Google Search with BERT
BERT is meant to help Google in grasping the subtle nuances of language. In this case, Google can better understand that “for someone” is an important part of this query. (Credit: Google)

According to Pandu Nayak, Google’s VP of search, on his blog post announcing BERT-powered Google Search:

"When people like you or I come to Search, we aren’t always quite sure about the best way to formulate a query. We might not know the right words to use, or how to spell something, because often times, we come to Search looking to learn--we don’t necessarily have the knowledge to begin with. "

Nayak called this kind of searching “keyword-ese,” or “typing strings of words that they think we’ll understand, but aren’t actually how they’d naturally ask a question.”

Because understanding keywords isn't the best way to understand questions, Google announced that it is rolling out a machine learning-based language understanding technique called Bidirectional Encoder Representations from Transformers, or BERT.

This should help Google in deciphering users' search queries based on the context of the language used, rather than individual words.

According to Google, “when it comes to ranking results, BERT will help Search better understand one in 10 searches in the U.S. in English.”

Nayak said this “[represents] the biggest leap forward in the past five years, and one of the biggest leaps forward in the history of Search.”

Google Search in using BERT is a subtle change.

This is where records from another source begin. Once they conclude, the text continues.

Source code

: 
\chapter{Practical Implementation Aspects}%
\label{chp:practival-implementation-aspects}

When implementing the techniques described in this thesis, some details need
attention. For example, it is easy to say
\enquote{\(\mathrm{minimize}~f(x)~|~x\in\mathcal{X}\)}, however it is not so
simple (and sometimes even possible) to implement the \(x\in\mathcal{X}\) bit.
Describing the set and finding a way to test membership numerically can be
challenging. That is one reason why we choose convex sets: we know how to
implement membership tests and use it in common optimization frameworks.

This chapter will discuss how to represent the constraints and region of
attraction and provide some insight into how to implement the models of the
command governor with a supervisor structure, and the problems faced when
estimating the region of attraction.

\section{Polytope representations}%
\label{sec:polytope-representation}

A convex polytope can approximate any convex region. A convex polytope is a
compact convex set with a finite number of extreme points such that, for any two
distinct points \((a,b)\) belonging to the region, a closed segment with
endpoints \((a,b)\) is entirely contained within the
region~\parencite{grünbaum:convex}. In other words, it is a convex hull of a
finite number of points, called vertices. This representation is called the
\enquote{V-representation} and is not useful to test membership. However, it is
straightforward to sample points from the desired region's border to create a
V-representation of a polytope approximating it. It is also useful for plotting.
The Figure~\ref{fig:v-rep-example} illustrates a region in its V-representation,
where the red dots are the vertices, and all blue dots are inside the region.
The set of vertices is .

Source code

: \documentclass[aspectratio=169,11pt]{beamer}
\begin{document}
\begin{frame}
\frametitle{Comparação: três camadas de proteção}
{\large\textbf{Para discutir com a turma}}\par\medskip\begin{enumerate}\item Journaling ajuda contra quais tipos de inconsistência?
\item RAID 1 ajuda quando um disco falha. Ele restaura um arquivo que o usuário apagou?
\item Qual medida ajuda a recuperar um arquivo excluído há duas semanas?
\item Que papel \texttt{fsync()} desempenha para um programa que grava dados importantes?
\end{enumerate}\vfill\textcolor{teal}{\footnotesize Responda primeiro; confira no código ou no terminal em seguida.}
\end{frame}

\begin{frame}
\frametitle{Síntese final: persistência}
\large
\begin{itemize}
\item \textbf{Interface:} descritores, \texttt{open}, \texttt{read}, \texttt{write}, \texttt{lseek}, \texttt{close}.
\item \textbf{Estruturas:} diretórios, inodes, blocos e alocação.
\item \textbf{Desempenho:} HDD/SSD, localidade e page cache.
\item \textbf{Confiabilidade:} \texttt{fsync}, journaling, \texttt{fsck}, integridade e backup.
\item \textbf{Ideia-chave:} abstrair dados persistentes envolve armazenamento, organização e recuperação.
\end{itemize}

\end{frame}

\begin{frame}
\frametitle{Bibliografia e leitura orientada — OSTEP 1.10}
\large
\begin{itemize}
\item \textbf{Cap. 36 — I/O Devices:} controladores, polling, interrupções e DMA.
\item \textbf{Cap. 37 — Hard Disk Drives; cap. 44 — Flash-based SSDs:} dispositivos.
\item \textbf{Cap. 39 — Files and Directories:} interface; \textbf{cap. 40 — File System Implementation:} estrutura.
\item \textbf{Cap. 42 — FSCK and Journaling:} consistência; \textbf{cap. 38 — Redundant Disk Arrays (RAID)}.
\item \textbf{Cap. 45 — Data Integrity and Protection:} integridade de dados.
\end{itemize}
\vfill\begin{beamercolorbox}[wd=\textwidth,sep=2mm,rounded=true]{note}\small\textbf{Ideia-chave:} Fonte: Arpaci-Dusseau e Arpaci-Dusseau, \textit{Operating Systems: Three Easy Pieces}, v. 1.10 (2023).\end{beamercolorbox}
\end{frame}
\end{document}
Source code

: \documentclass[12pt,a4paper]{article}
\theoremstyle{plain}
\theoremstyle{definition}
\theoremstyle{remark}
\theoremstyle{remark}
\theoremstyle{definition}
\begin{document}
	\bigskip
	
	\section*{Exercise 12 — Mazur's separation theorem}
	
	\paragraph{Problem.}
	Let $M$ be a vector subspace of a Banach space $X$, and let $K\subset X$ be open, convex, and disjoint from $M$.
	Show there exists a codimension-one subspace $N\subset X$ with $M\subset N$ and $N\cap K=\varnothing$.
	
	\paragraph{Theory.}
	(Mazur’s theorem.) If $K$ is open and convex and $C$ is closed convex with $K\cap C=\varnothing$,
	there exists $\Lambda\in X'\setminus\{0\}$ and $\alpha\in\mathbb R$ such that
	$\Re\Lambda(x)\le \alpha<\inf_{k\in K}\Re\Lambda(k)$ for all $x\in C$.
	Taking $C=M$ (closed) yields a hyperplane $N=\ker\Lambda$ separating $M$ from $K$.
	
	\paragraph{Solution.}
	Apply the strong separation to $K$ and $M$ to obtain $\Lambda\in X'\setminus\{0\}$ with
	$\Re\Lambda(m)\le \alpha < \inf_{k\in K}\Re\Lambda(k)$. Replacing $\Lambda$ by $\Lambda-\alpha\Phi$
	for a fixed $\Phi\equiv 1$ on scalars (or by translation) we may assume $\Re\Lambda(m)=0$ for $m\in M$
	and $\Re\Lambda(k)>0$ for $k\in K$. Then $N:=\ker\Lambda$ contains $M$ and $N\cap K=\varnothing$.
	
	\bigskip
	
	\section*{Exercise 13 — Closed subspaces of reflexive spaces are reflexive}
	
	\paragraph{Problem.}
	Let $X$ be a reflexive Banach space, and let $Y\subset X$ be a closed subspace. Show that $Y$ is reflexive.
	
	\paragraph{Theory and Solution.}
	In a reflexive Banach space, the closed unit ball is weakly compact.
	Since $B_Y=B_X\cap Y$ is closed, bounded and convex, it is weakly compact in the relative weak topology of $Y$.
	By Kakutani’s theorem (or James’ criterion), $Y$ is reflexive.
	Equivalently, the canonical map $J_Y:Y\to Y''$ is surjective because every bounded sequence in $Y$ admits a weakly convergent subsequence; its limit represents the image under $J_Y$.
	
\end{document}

But there is no doubt that it can make users' lives a bit easier.

And as for websites, Google Search in understanding questions better won't affect how their web pages are ranked. However, it should give those websites with answers the potential traffic they deserve.

BERT was first introduced as an open-sourced neural network-based technique for natural language processing (NLP) pre-training. This technology enables anyone to train their own state-of-the-art question answering system.

Google Search with BERT
Previously, this kind of query would confuse Google because the user placed too much importance on the word “curb”, making Google ignored the word “no”. (Credit: Google)

This breakthrough is by making models process words in relation to all the other words in a sentence, rather than one-by-one in order.

This way, BERT models can therefore consider the full context of a word by looking at the words that come before and after it—particularly useful for understanding the intent behind search queries.

But applying it to Google Search isn't an easy task, as the company needed new hardware so it can build with BERT using Cloud TPUs to serve search results, and make it to return relevant information quickly.

"What does it all mean for you? Well, by applying BERT models to both ranking and featured snippets in Search, we’re able to do a much better job helping you find useful information," said Nayak.

"In fact, when it comes to ranking results, BERT will help Search better understand one in 10 searches in the U.S. in English, and we’ll bring this to more languages and locales over time."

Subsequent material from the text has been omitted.